Studies of trophic cascades show that predators can impact the biomass and species composition of trophic levels below them, as well as the ecosystem processes carried out by these organisms. Habitat characteristics, however, can be critical in determining the magnitude of predator impacts on their prey. In particular, habitat size and complexity impact the abundance and composition of populations, as well as the nature of predator-prey interactions. We investigate the relationship between predation and N cycling in the context of changing habitat complexity and volume using a detritus-based bromeliad-insect ecosystem.

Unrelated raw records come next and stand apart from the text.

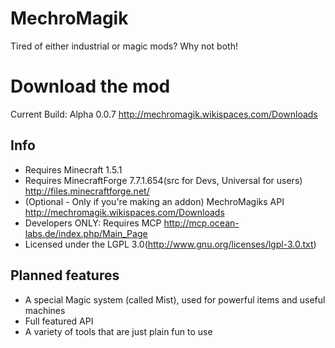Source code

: MechroMagik
============

Tired of either industrial or magic mods? Why not both!
 
# Download the mod

Current Build: Alpha 0.0.7
http://mechromagik.wikispaces.com/Downloads
 
## Info

- Requires Minecraft 1.5.1
- Requires MinecraftForge 7.7.1.654(src for Devs, Universal for users) http://files.minecraftforge.net/
- (Optional - Only if you're making an addon) MechroMagiks API http://mechromagik.wikispaces.com/Downloads
- Developers ONLY: Requires MCP http://mcp.ocean-labs.de/index.php/Main_Page
- Licensed under the LGPL 3.0(http://www.gnu.org/licenses/lgpl-3.0.txt)

## Planned features

- A special Magic system (called Mist), used for powerful items and useful machines
- Full featured API
- A variety of tools that are just plain fun to use
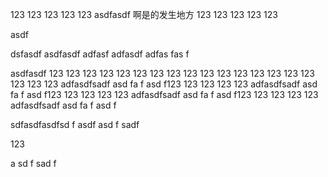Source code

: 123
123
123
123
123
asdfasdf
啊是的发生地方
123
123
123
123
123









asdf


dsfasdf
asdfasdf
adfasf
adfasdf
adfas
fas
f






asdfasdf
123
123
123
123
123
123
123
123
123
123
123
123
123
123
123
123
123
123
123
adfasdfsadf
asd
fa
f
asd
f123
123
123
123
123
adfasdfsadf
asd
fa
f
asd
f123
123
123
123
123
adfasdfsadf
asd
fa
f
asd
f123
123
123
123
123
adfasdfsadf
asd
fa
f
asd
f



sdfasdfasdfsd
f
asdf
asd
f
sadf











123






















a
sd
f
sad
f


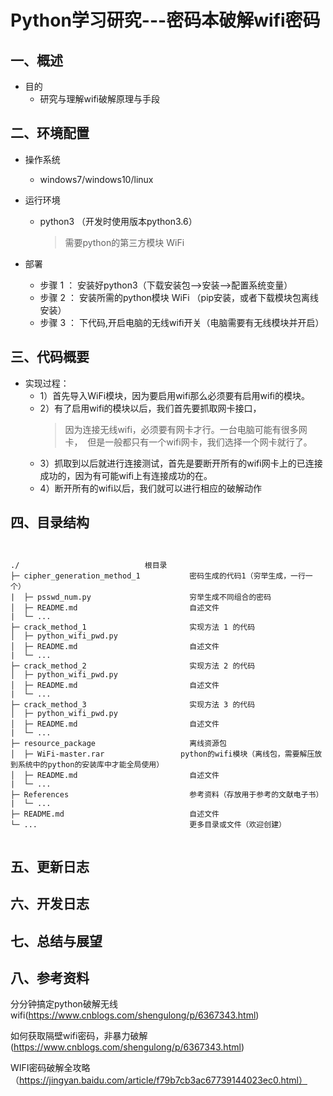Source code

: # Python学习研究---密码本破解wifi密码

## 一、概述

+ 目的
    + 研究与理解wifi破解原理与手段

## 二、环境配置
+ 操作系统
    + windows7/windows10/linux

+ 运行环境
    + python3 （开发时使用版本python3.6）
        > 需要python的第三方模块 WiFi

+ 部署
    + 步骤 1 ： 安装好python3（下载安装包-->安装-->配置系统变量）
    + 步骤 2 ： 安装所需的python模块 WiFi （pip安装，或者下载模块包离线安装）
    + 步骤 3 ： 下代码,开启电脑的无线wifi开关（电脑需要有无线模块并开启）
    
## 三、代码概要

+ 实现过程：
    + 1）首先导入WiFi模块，因为要启用wifi那么必须要有启用wifi的模块。
    + 2）有了启用wifi的模块以后，我们首先要抓取网卡接口， 
        > 因为连接无线wifi，必须要有网卡才行。一台电脑可能有很多网卡， 
        > 但是一般都只有一个wifi网卡，我们选择一个网卡就行了。
    + 3）抓取到以后就进行连接测试，首先是要断开所有的wifi网卡上的已连接成功的，因为有可能wifi上有连接成功的在。
    + 4）断开所有的wifi以后，我们就可以进行相应的破解动作

## 四、目录结构

<pre><code>

./                            根目录
├─ cipher_generation_method_1           密码生成的代码1（穷举生成，一行一个）
|  ├─ psswd_num.py                      穷举生成不同组合的密码
│  ├─ README.md                         自述文件
|  └─ ...                               
├─ crack_method_1                       实现方法 1 的代码
│  ├─ python_wifi_pwd.py                
│  ├─ README.md                         自述文件
|  └─ ...                               
├─ crack_method_2                       实现方法 2 的代码
│  ├─ python_wifi_pwd.py                
│  ├─ README.md                         自述文件
|  └─ ...                               
├─ crack_method_3                       实现方法 3 的代码
│  ├─ python_wifi_pwd.py                
│  ├─ README.md                         自述文件
|  └─ ...                               
├─ resource_package                     离线资源包
│  ├─ WiFi-master.rar                 python的wifi模块（离线包，需要解压放到系统中的python的安装库中才能全局使用）
│  ├─ README.md                         自述文件
|  └─ ...                               
├─ References                           参考资料（存放用于参考的文献电子书）
|  └─ ...                               
├─ README.md                            自述文件
└─ ...                                  更多目录或文件（欢迎创建）

</code></pre>

## 五、更新日志



## 六、开发日志



## 七、总结与展望



## 八、参考资料


分分钟搞定python破解无线wifi(https://www.cnblogs.com/shengulong/p/6367343.html)

如何获取隔壁wifi密码，非暴力破解(https://www.cnblogs.com/shengulong/p/6367343.html)

WIFI密码破解全攻略（https://jingyan.baidu.com/article/f79b7cb3ac67739144023ec0.html）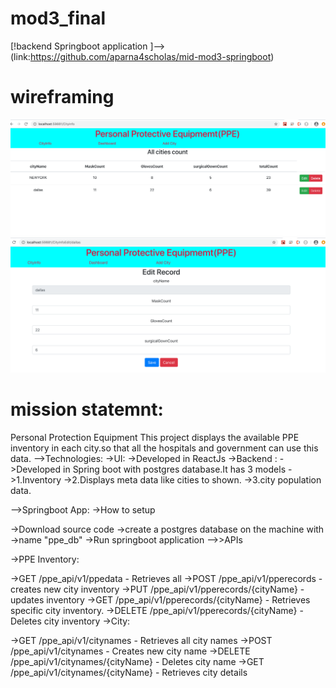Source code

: # mod3_final
 [!backend Springboot application  ]--> (link:https://github.com/aparna4scholas/mid-mod3-springboot)
 # wireframing
 ![wireframe](./assets/../ppeinventoryapp/src/components/assets/Screen%20Shot%202020-05-26%20at%209.45.36%20AM.png)
 ![wireframe](./assets/../ppeinventoryapp/src/components/assets/Screen%20Shot%202020-05-26%20at%209.46.19%20AM.png)

 
 # mission statemnt: 
 Personal Protection Equipment
 This project displays the available PPE inventory in each city.so that all the hospitals and government can use this data.
 -->Technologies:
 ->UI: 
 ->Developed in ReactJs
 ->Backend : 
 ->Developed in Spring boot with postgres database.It has 3 models 
 ->1.Inventory
 ->2.Displays meta data like cities to shown.
 ->3.city population data.
 
 -->Springboot App:
->How to setup

->Download source code
->create a postgres database on the machine with ->name "ppe_db"
->Run springboot application
-->>APIs

->PPE Inventory:

->GET /ppe_api/v1/ppedata - Retrieves all
->POST /ppe_api/v1/pperecords - creates new city inventory
->PUT /ppe_api/v1/pperecords/{cityName} - updates inventory
->GET /ppe_api/v1/pperecords/{cityName} - Retrieves specific city inventory.
->DELETE /ppe_api/v1/pperecords/{cityName} - Deletes city inventory
->City:

->GET /ppe_api/v1/citynames - Retrieves all city names
->POST /ppe_api/v1/citynames - Creates new city name
->DELETE /ppe_api/v1/citynames/{cityName} - Deletes city name
->GET /ppe_api/v1/citynames/{cityName} - Retrieves city details

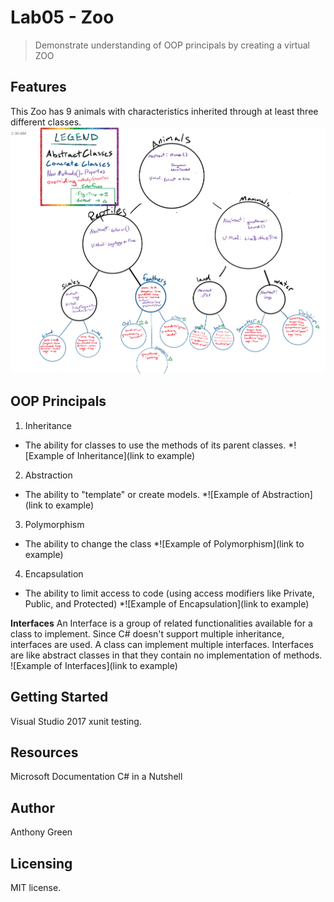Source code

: # Lab05 - Zoo
> Demonstrate understanding of OOP principals by creating a virtual ZOO

## Features
This Zoo has 9 animals with characteristics inherited through at least three different classes. 
![Digital Representation](https://github.com/cascadianrebel/Lab05-Zoo/blob/master/Assets/ZooDiagram.PNG)

## OOP Principals
1. Inheritance
* The ability for classes to use the methods of its parent classes. 
*![Example of Inheritance](link to example)
2. Abstraction
* The ability to "template" or create models. 
*![Example of Abstraction](link to example)
3. Polymorphism
* The ability to change the class
*![Example of Polymorphism](link to example)
4. Encapsulation
* The ability to limit access to code (using access modifiers like Private, Public, and Protected)
*![Example of Encapsulation](link to example)

**Interfaces**
An Interface is a group of related functionalities available for a class to implement. Since C# doesn't support multiple inheritance, interfaces are used.
A class can implement multiple interfaces. Interfaces are like abstract classes in that they contain no implementation of methods.
![Example of Interfaces](link to example)

## Getting Started
Visual Studio 2017
xunit testing. 


## Resources
Microsoft Documentation 
C# in a Nutshell

## Author
Anthony Green

## Licensing
MIT license.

We ask: (1) What is the relationship between N flow from litter to bromeliads and the changing insect community along a habitat size gradient?; and (2) How does habitat complexity affect this relationship?  In a field experiment, we used detritus labeled with stable isotopes to track N movement from leaf litter to bromeliads and surveyed the insect community along a natural gradient in bromeliad size.

Results/Conclusions

We find that increasing habitat size results in changes to the composition of the insect community to favor greater predator abundance relative to detritivores. Higher nitrogen flow from detritus to the bromeliad leaves, as indicated by the incorporation of ¹⁵N from labeled litter in plant tissue, was associated with higher predator densities relative to detritivores. This is contrary to the predictions based on trophic cascade theory, but can be explained by the reduction in insect emergence under increased predation. The effect of predators on prey dispersal is itself modified due to increased foraging efficiency for both predators and detritivores, and greater vulnerability to intraguild predation among the predators in less complex habitats. Our results emphasize the importance of considering the spatial scale of organism dispersal when examining nutrient flux, as well as the habitat context of these interactions.